Kanngiesser and Warneken did two studies about children’s application of the merit principle. They made children play against a puppet at a game of collecting (“fishing”) coins that were later exchanged for rewards. They varied the work-contribution of both partners by manipulating how many coins each partner collected. Three- and five-year-olds kept, on average, significantly more stickers for themselves in the more-work condition than in the less-work condition. Children, in other words, kept fewer stickers in trials in which they had contributed less than in trials in which they had contributed more than the partner, showing that they took merit into account.
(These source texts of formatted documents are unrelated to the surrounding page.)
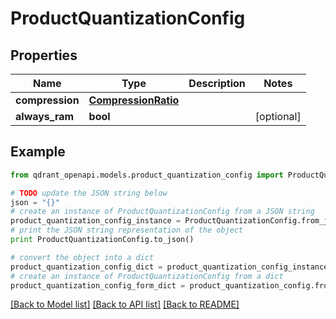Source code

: # ProductQuantizationConfig


## Properties
Name | Type | Description | Notes
------------ | ------------- | ------------- | -------------
**compression** | [**CompressionRatio**](CompressionRatio.md) |  | 
**always_ram** | **bool** |  | [optional] 

## Example

```python
from qdrant_openapi.models.product_quantization_config import ProductQuantizationConfig

# TODO update the JSON string below
json = "{}"
# create an instance of ProductQuantizationConfig from a JSON string
product_quantization_config_instance = ProductQuantizationConfig.from_json(json)
# print the JSON string representation of the object
print ProductQuantizationConfig.to_json()

# convert the object into a dict
product_quantization_config_dict = product_quantization_config_instance.to_dict()
# create an instance of ProductQuantizationConfig from a dict
product_quantization_config_form_dict = product_quantization_config.from_dict(product_quantization_config_dict)
```
[[Back to Model list]](../README.md#documentation-for-models) [[Back to API list]](../README.md#documentation-for-api-endpoints) [[Back to README]](../README.md)


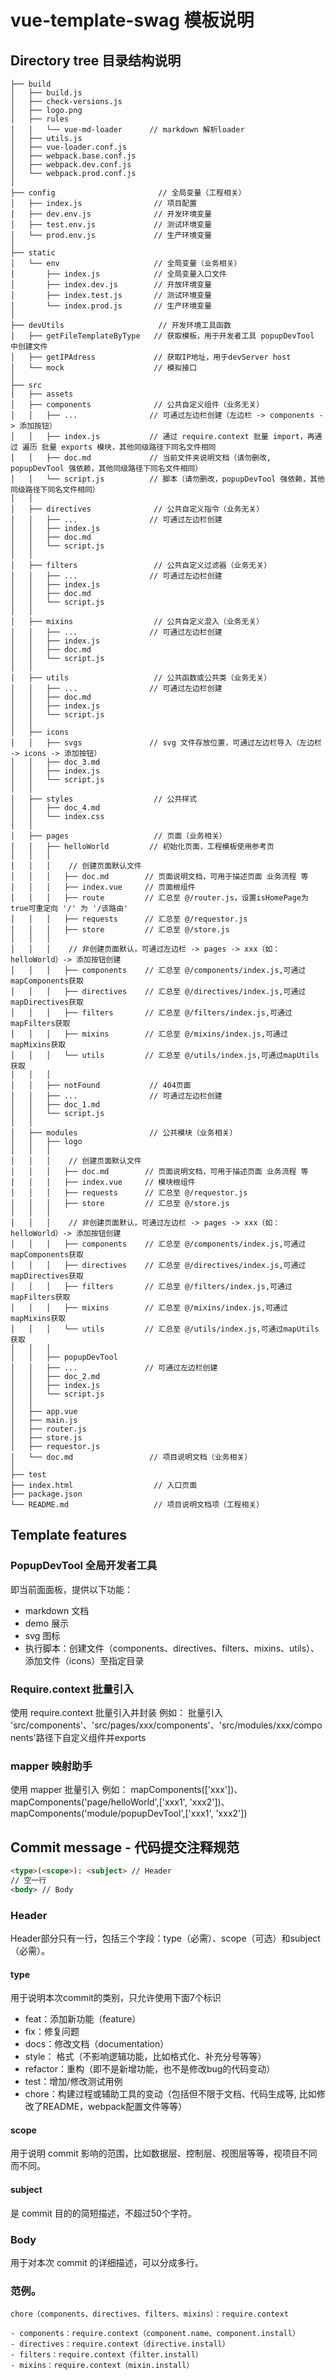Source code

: # vue-template-swag 模板说明

##  Directory tree 目录结构说明
``` dsconfig
├── build
│   ├── build.js
│   ├── check-versions.js
│   ├── logo.png
│   ├── rules
│   │   └── vue-md-loader      // markdown 解析loader
│   ├── utils.js
│   ├── vue-loader.conf.js
│   ├── webpack.base.conf.js
│   ├── webpack.dev.conf.js
│   └── webpack.prod.conf.js
│
├── config                       // 全局变量（工程相关）
│   ├── index.js                // 项目配置
│   ├── dev.env.js              // 开发环境变量
│   ├── test.env.js             // 测试环境变量
│   └── prod.env.js             // 生产环境变量
│
├── static
│   └── env                     // 全局变量（业务相关）
│       ├── index.js            // 全局变量入口文件
│       ├── index.dev.js        // 开放环境变量
│       ├── index.test.js       // 测试环境变量
│       └── index.prod.js       // 生产环境变量
│
├── devUtils                     // 开发环境工具函数
│   ├── getFileTemplateByType   // 获取模板，用于开发者工具 popupDevTool 中创建文件
│   ├── getIPAdress             // 获取IP地址，用于devServer host
│   └── mock                    // 模拟接口
│
├── src
│   ├── assets
│   ├── components              // 公共自定义组件（业务无关）
│   │   ├── ...                // 可通过左边栏创建（左边栏 -> components -> 添加按钮）
│   │   ├── index.js           // 通过 require.context 批量 import，再通过 遍历 批量 exports 模块，其他同级路径下同名文件相同
│   │   ├── doc.md             // 当前文件夹说明文档（请勿删改, popupDevTool 强依赖，其他同级路径下同名文件相同）
│   │   └── script.js          // 脚本（请勿删改，popupDevTool 强依赖，其他同级路径下同名文件相同）
│   │
│   ├── directives              // 公共自定义指令（业务无关）
│   │   ├── ...                // 可通过左边栏创建
│   │   ├── index.js
│   │   ├── doc.md
│   │   └── script.js
│   │
│   ├── filters                 // 公共自定义过滤器（业务无关）
│   │   ├── ...                // 可通过左边栏创建
│   │   ├── index.js
│   │   ├── doc.md
│   │   └── script.js
│   │
│   ├── mixins                  // 公共自定义混入（业务无关）
│   │   ├── ...                // 可通过左边栏创建
│   │   ├── index.js
│   │   ├── doc.md
│   │   └── script.js
│   │
│   ├── utils                   // 公共函数或公共类（业务无关）
│   │   ├── ...                // 可通过左边栏创建
│   │   ├── doc.md
│   │   ├── index.js
│   │   └── script.js
│   │
│   ├── icons
│   │   ├── svgs               // svg 文件存放位置，可通过左边栏导入（左边栏 -> icons -> 添加按钮）
│   │   ├── doc_3.md
│   │   ├── index.js
│   │   └── script.js
│   │
│   ├── styles                  // 公共样式
│   │   ├── doc_4.md
│   │   └── index.css
│   │
│   ├── pages                   // 页面（业务相关）
│   │   ├── helloWorld         // 初始化页面，工程模板使用参考页
│   │   │
│   │   │    // 创建页面默认文件
│   │   │   ├── doc.md        // 页面说明文档，可用于描述页面 业务流程 等
│   │   │   ├── index.vue     // 页面根组件
│   │   │   ├── route         // 汇总至 @/router.js，设置isHomePage为true可重定向 '/' 为 '/该路由'
│   │   │   ├── requests      // 汇总至 @/requestor.js
│   │   │   ├── store         // 汇总至 @/store.js
│   │   │
│   │   │    // 非创建页面默认，可通过左边栏 -> pages -> xxx（如：helloWorld）-> 添加按钮创建
│   │   │   ├── components    // 汇总至 @/components/index.js,可通过mapComponents获取
│   │   │   ├── directives    // 汇总至 @/directives/index.js,可通过mapDirectives获取
│   │   │   ├── filters       // 汇总至 @/filters/index.js,可通过mapFilters获取
│   │   │   ├── mixins        // 汇总至 @/mixins/index.js,可通过mapMixins获取
│   │   │   └── utils         // 汇总至 @/utils/index.js,可通过mapUtils获取
│   │   │
│   │   ├── notFound           // 404页面
│   │   ├── ...                // 可通过左边栏创建
│   │   ├── doc_1.md
│   │   └── script.js
│   │
│   ├── modules                // 公共模块（业务相关）
│   │   ├── logo
│   │   │
│   │   │    // 创建页面默认文件
│   │   │   ├── doc.md        // 页面说明文档，可用于描述页面 业务流程 等
│   │   │   ├── index.vue     // 模块根组件
│   │   │   ├── requests      // 汇总至 @/requestor.js
│   │   │   ├── store         // 汇总至 @/store.js
│   │   │
│   │   │    // 非创建页面默认，可通过左边栏 -> pages -> xxx（如：helloWorld）-> 添加按钮创建
│   │   │   ├── components    // 汇总至 @/components/index.js,可通过mapComponents获取
│   │   │   ├── directives    // 汇总至 @/directives/index.js,可通过mapDirectives获取
│   │   │   ├── filters       // 汇总至 @/filters/index.js,可通过mapFilters获取
│   │   │   ├── mixins        // 汇总至 @/mixins/index.js,可通过mapMixins获取
│   │   │   └── utils         // 汇总至 @/utils/index.js,可通过mapUtils获取
│   │   │
│   │   ├── popupDevTool
│   │   ├── ...               // 可通过左边栏创建
│   │   ├── doc_2.md
│   │   ├── index.js
│   │   └── script.js
│   │
│   ├── app.vue
│   ├── main.js
│   ├── router.js
│   ├── store.js
│   ├── requestor.js
│   └── doc.md                 // 项目说明文档（业务相关）
│
├── test
├── index.html                  // 入口页面
├── package.json
└── README.md                   // 项目说明文档项（工程相关）
```

## Template features
###  PopupDevTool 全局开发者工具
即当前面面板，提供以下功能：
* markdown 文档
* demo 展示
* svg 图标
* 执行脚本：创建文件（components、directives、filters、mixins、utils）、添加文件（icons）至指定目录
###  Require.context 批量引入
使用 require.context 批量引入并封装
例如：
批量引入 'src/components'、'src/pages/xxx/components'、'src/modules/xxx/components'路径下自定义组件并exports
###  mapper 映射助手
使用 mapper 批量引入
例如：
mapComponents(['xxx'])、
mapComponents('page/helloWorld',['xxx1', 'xxx2'])、
mapComponents('module/popupDevTool',['xxx1', 'xxx2'])


## Commit message - 代码提交注释规范
``` html
<type>(<scope>): <subject> // Header
// 空一行
<body> // Body
```
###  Header
Header部分只有一行，包括三个字段：type（必需）、scope（可选）和subject（必需）。

#### type
用于说明本次commit的类别，只允许使用下面7个标识
* feat：添加新功能（feature）
* fix：修复问题
* docs：修改文档（documentation）
* style： 格式（不影响逻辑功能，比如格式化、补充分号等等）
* refactor：重构（即不是新增功能，也不是修改bug的代码变动）
* test：增加/修改测试用例
* chore：构建过程或辅助工具的变动（包括但不限于文档、代码生成等, 比如修改了README，webpack配置文件等等）

#### scope
用于说明 commit 影响的范围，比如数据层、控制层、视图层等等，视项目不同而不同。

#### subject
是 commit 目的的简短描述，不超过50个字符。

### Body
用于对本次 commit 的详细描述，可以分成多行。

### 范例。
```
chore（components、directives、filters、mixins）：require.context

- components：require.context（component.name、component.install）
- directives：require.context（directive.install）
- filters：require.context（filter.install）
- mixins：require.context（mixin.install）
```
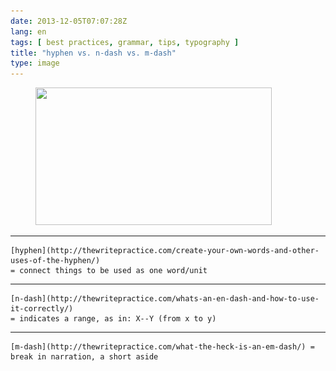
 ```yaml
---
date: 2013-12-05T07:07:28Z
lang: en
tags: [ best practices, grammar, tips, typography ]
title: "hyphen vs. n-dash vs. m-dash"
type: image
---
```


<figure>
<a
href="tumblr_mxc5aane7G1qz82meo1_400.jpg"
rel="attachment"><img
src="tumblr_mxc5aane7G1qz82meo1_400.jpg"
srcset="tumblr_mxc5aane7G1qz82meo1_400.jpg 378w, tumblr_mxc5aane7G1qz82meo1_400-300x175.jpg 300w"
sizes="(max-width: 378px) 100vw, 378px" width="378" height="220" /></a></figure>

-   --
    [hyphen](http://thewritepractice.com/create-your-own-words-and-other-uses-of-the-hyphen/)
    = connect things to be used as one word/unit
-   --
    [n-dash](http://thewritepractice.com/whats-an-en-dash-and-how-to-use-it-correctly/)
    = indicates a range, as in: X--Y (from x to y)
-   ---
    [m-dash](http://thewritepractice.com/what-the-heck-is-an-em-dash/) =
    break in narration, a short aside

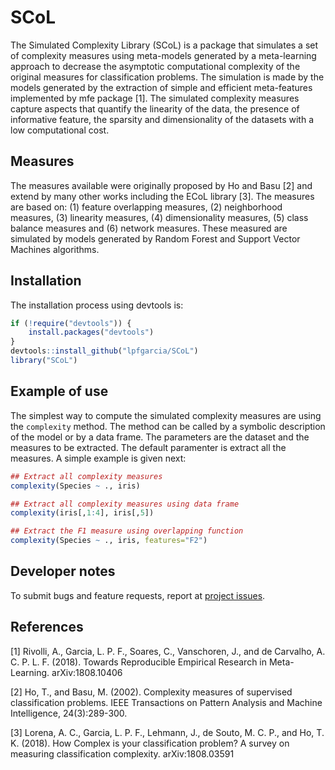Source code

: # SCoL

The Simulated Complexity Library (SCoL) is a package that simulates a set of complexity measures using meta-models generated by a meta-learning approach to decrease the asymptotic computational complexity of the original measures for classification problems.  The simulation is made by the models generated by the extraction of simple and efficient meta-features implemented by mfe package [1]. The simulated complexity measures capture  aspects that quantify the linearity of the data, the presence of informative feature, the sparsity and dimensionality of the datasets with a low computational cost.

## Measures

The measures available were originally proposed by Ho and Basu [2] and extend by many other works including the ECoL library [3]. The measures are based on: (1) feature overlapping measures, (2) neighborhood measures, (3) linearity measures, (4) dimensionality measures, (5) class balance measures and (6) network measures. These measured are simulated  by models generated by Random Forest and Support Vector Machines algorithms.   
  
## Installation

The installation process using devtools is:

```r
if (!require("devtools")) {
    install.packages("devtools")
}
devtools::install_github("lpfgarcia/SCoL")
library("SCoL")
```

## Example of use

The simplest way to compute the simulated complexity measures are using the `complexity` method. The method can be called by a symbolic description of the model or by a data frame. The parameters are the dataset and the measures to be extracted. The default paramenter is extract all the measures. A simple example is given next:

```r
## Extract all complexity measures 
complexity(Species ~ ., iris)

## Extract all complexity measures using data frame
complexity(iris[,1:4], iris[,5])

## Extract the F1 measure using overlapping function
complexity(Species ~ ., iris, features="F2")
```

## Developer notes

To submit bugs and feature requests, report at [project issues](https://github.com/lpfgarcia/SCoL/issues).

## References

[1] Rivolli, A., Garcia, L. P. F., Soares, C., Vanschoren, J., and de Carvalho, A. C. P. L. F. (2018). Towards Reproducible Empirical Research in Meta-Learning. arXiv:1808.10406

[2] Ho, T., and Basu, M. (2002). Complexity measures of supervised classification problems. IEEE Transactions on Pattern Analysis and Machine Intelligence, 24(3):289-300.

[3] Lorena, A. C., Garcia, L. P. F., Lehmann, J., de Souto, M. C. P., and Ho, T. K. (2018). How Complex is your classification problem? A survey on measuring classification complexity. arXiv:1808.03591
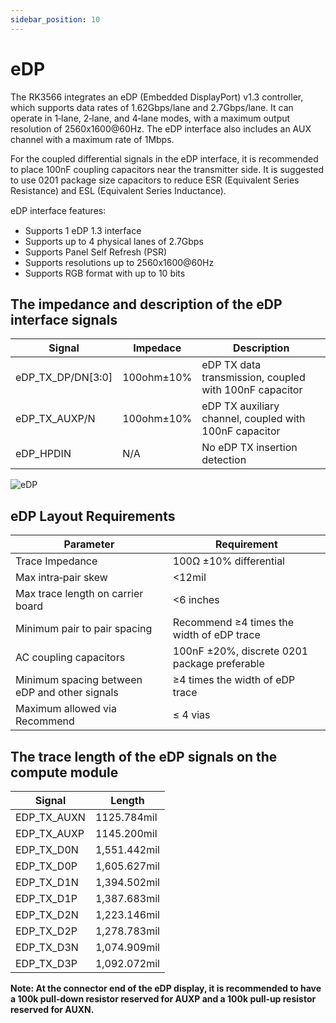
 ```yaml
---
sidebar_position: 10
---
```


# eDP

The RK3566 integrates an eDP (Embedded DisplayPort) v1.3 controller, which supports data rates of 1.62Gbps/lane and 2.7Gbps/lane. It can operate in 1‑lane, 2‑lane, and 4‑lane modes, with a maximum output resolution of 2560x1600@60Hz. The eDP interface also includes an AUX channel with a maximum rate of 1Mbps.

For the coupled differential signals in the eDP interface, it is recommended to place 100nF coupling capacitors near the transmitter side. It is suggested to use 0201 package size capacitors to reduce ESR (Equivalent Series Resistance) and ESL (Equivalent Series Inductance).

eDP interface features꞉

- Supports 1 eDP 1.3 interface
- Supports up to 4 physical lanes of 2.7Gbps
- Supports Panel Self Refresh (PSR)
- Supports resolutions up to 2560x1600@60Hz
- Supports RGB format with up to 10 bits

## The impedance and description of the eDP interface signals

| Signal            | Impedace   | Description                                            |
| ----------------- | ---------- | ------------------------------------------------------ |
| eDP_TX_DP/DN[3꞉0] | 100ohm±10% | eDP TX data transmission, coupled with 100nF capacitor |
| eDP_TX_AUXP/N     | 100ohm±10% | eDP TX auxiliary channel, coupled with 100nF capacitor |
| eDP_HPDIN         | N/A        | No eDP TX insertion detection                          |

![eDP](/img/cm3/edp-design.webp)

## eDP Layout Requirements

| Parameter                                     | Requirement                                  |
| --------------------------------------------- | -------------------------------------------- |
| Trace Impedance                               | 100Ω ±10% differential                       |
| Max intra‑pair skew                           | <12mil                                       |
| Max trace length on carrier board             | <6 inches                                    |
| Minimum pair to pair spacing                  | Recommend ≥4 times the width of eDP trace    |
| AC coupling capacitors                        | 100nF ±20%, discrete 0201 package preferable |
| Minimum spacing between eDP and other signals | ≥4 times the width of eDP trace              |
| Maximum allowed via Recommend                 | ≤ 4 vias                                     |

## The trace length of the eDP signals on the compute module

| Signal      | Length       |
| ----------- | ------------ |
| EDP_TX_AUXN | 1125.784mil  |
| EDP_TX_AUXP | 1145.200mil  |
| EDP_TX_D0N  | 1,551.442mil |
| EDP_TX_D0P  | 1,605.627mil |
| EDP_TX_D1N  | 1,394.502mil |
| EDP_TX_D1P  | 1,387.683mil |
| EDP_TX_D2N  | 1,223.146mil |
| EDP_TX_D2P  | 1,278.783mil |
| EDP_TX_D3N  | 1,074.909mil |
| EDP_TX_D3P  | 1,092.072mil |

**Note: At the connector end of the eDP display, it is recommended to have a 100k pull‑down resistor reserved for AUXP and a 100k pull‑up resistor reserved for AUXN.**

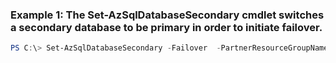 ### Example 1: The Set-AzSqlDatabaseSecondary cmdlet switches a secondary database to be primary in order to initiate failover.
```powershell
PS C:\> Set-AzSqlDatabaseSecondary -Failover  -PartnerResourceGroupName $primaryResourceGroupName
```

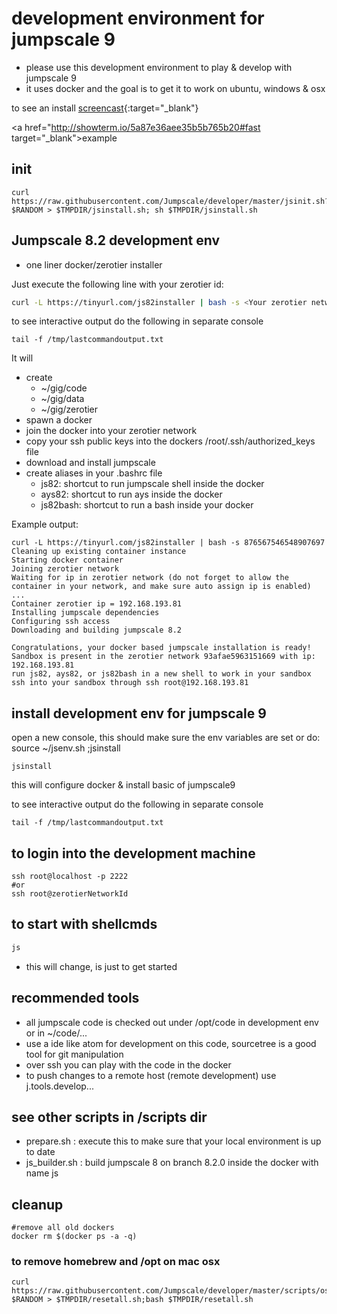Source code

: 
# development environment for jumpscale 9

- please use this development environment to play & develop with jumpscale 9
- it uses docker and the goal is to get it to work on ubuntu, windows & osx

to see an install [screencast](http://showterm.io/5a87e36aee35b5b765b20#fast){:target="_blank"}

<a href="http://showterm.io/5a87e36aee35b5b765b20#fast target="_blank">example</a>

## init

```
curl https://raw.githubusercontent.com/Jumpscale/developer/master/jsinit.sh?$RANDOM > $TMPDIR/jsinstall.sh; sh $TMPDIR/jsinstall.sh
```



## Jumpscale 8.2 development env

- one liner docker/zerotier installer

Just execute the following line with your zerotier id:
```bash
curl -L https://tinyurl.com/js82installer | bash -s <Your zerotier network id>
```

to see interactive output do the following in separate console
```
tail -f /tmp/lastcommandoutput.txt
```

It will
- create
  - ~/gig/code
  - ~/gig/data
  - ~/gig/zerotier
- spawn a docker
- join the docker into your zerotier network
- copy your ssh public keys into the dockers /root/.ssh/authorized_keys file
- download and install jumpscale
- create aliases in your .bashrc file
  - js82: shortcut to run jumpscale shell inside the docker
  - ays82: shortcut to run ays inside the docker
  - js82bash: shortcut to run a bash inside your docker


Example output:
```
curl -L https://tinyurl.com/js82installer | bash -s 876567546548907697
Cleaning up existing container instance
Starting docker container
Joining zerotier network
Waiting for ip in zerotier network (do not forget to allow the container in your network, and make sure auto assign ip is enabled) ...
Container zerotier ip = 192.168.193.81
Installing jumpscale dependencies
Configuring ssh access
Downloading and building jumpscale 8.2

Congratulations, your docker based jumpscale installation is ready!
Sandbox is present in the zerotier network 93afae5963151669 with ip: 192.168.193.81
run js82, ays82, or js82bash in a new shell to work in your sandbox
ssh into your sandbox through ssh root@192.168.193.81
```



## install development env for jumpscale 9

open a new console, this should make sure the env variables are set
or do: source ~/jsenv.sh ;jsinstall
```
jsinstall
```

this will configure docker & install basic of jumpscale9

to see interactive output do the following in separate console
```
tail -f /tmp/lastcommandoutput.txt
```

## to login into the development machine

```
ssh root@localhost -p 2222
#or
ssh root@zerotierNetworkId
```

## to start with shellcmds

```bash
js
```

 - this will change, is just to get started

## recommended tools

- all jumpscale code is checked out under /opt/code in development env or in ~/code/...
- use a ide like atom for development on this code, sourcetree is a good tool for git manipulation
- over ssh you can play with the code in the docker
- to push changes to a remote host (remote development) use j.tools.develop...


## see other scripts in /scripts dir

- prepare.sh : execute this to make sure that your local environment is up to date
- js_builder.sh : build jumpscale 8 on branch 8.2.0 inside the docker with name js

## cleanup
```
#remove all old dockers
docker rm $(docker ps -a -q)
```

### to remove homebrew and /opt on mac osx

```
curl https://raw.githubusercontent.com/Jumpscale/developer/master/scripts/osx_reset_all.sh?$RANDOM > $TMPDIR/resetall.sh;bash $TMPDIR/resetall.sh
```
Therefore, it seems that three- and five year- old children already use merit to share resources with others, even when sharing is costly for the child.

Although this appears to show that children take merit into account to calibrate their responses, it should also be noted that children almost never give away more than half of the stickers when the partner had worked more. “Even though children were clearly able to consider different work contributions, this tendency was constrained by a self-serving bias.” Thus, merit-based sharing is also mixed with or calibrated by the egotistic, self-serving bias documented by Rochat and many others.

The paper also presents a similar, second study, that shows that children’s sharing behavior is not just determined by their own absolute work-effort. Rather, children appear to take into account their own and their partner’s relative contributions when allocating resources. (Therefore, there  is some kind of elemental proportional or relational thinking here). “Young children can use comparisons between work-contribution to allocate resources.”

Esther Perel and ownership

Text #8

I’ve recently finished reading Esther Perel’s Mating in intimacy (Perel, 2006). What a great book. Highly recommended, not only to couples’ therapists or even psychotherapists. All psychologists should read it. Her view of relationships and particularly of sexuality in the contemporary world is really revolutionary. The only thing I don’t completely buy are her interventions in couples’ therapy: some of them sound as too theoretical, and I don’t think such verbal and general explanations can make people change. Usually, they just become rationalizations.

What does her book have to do with the stuff I discuss in this blog? Not much. But let me emphasize that I don’t consider ownership as only a social phenomenon that children need to learn about. In other words, I don’t consider ownership just as a topic within social cognition. (For example: how children develop heuristics to understand what belongs to whom). Ownership is not outside the child; ownership is not a source of input for children’s cognitive system. Not only, at least. The socio-cognitive approach reveals an important aspect of ownership, but not the most fundamental.

I’m rather interested in the experiential, existential side of it: why is it that humans need to possess stuff and to be acknowledged by others as legitimate owners; how do individuals clash with each other when competing for possession; how they become attached to their property. This is the kind of questions Rousseau used to ask, and that Rochat (Rochat, 2014) also tackles in his recent book on possession.

And Perel’s book does teach us something about it: that people can have a satisfactory sexual life only when they own it: when they own their bodies, their erotic imagination, their capacity to love.

Perel, E. (2006). Mating in Captivity: Reconciling the Erotic and the Domestic. HarperCollins.

Rochat, P. (2014). Origins of Possession: Owning and Sharing in Development. Cambridge: Cambridge University Press.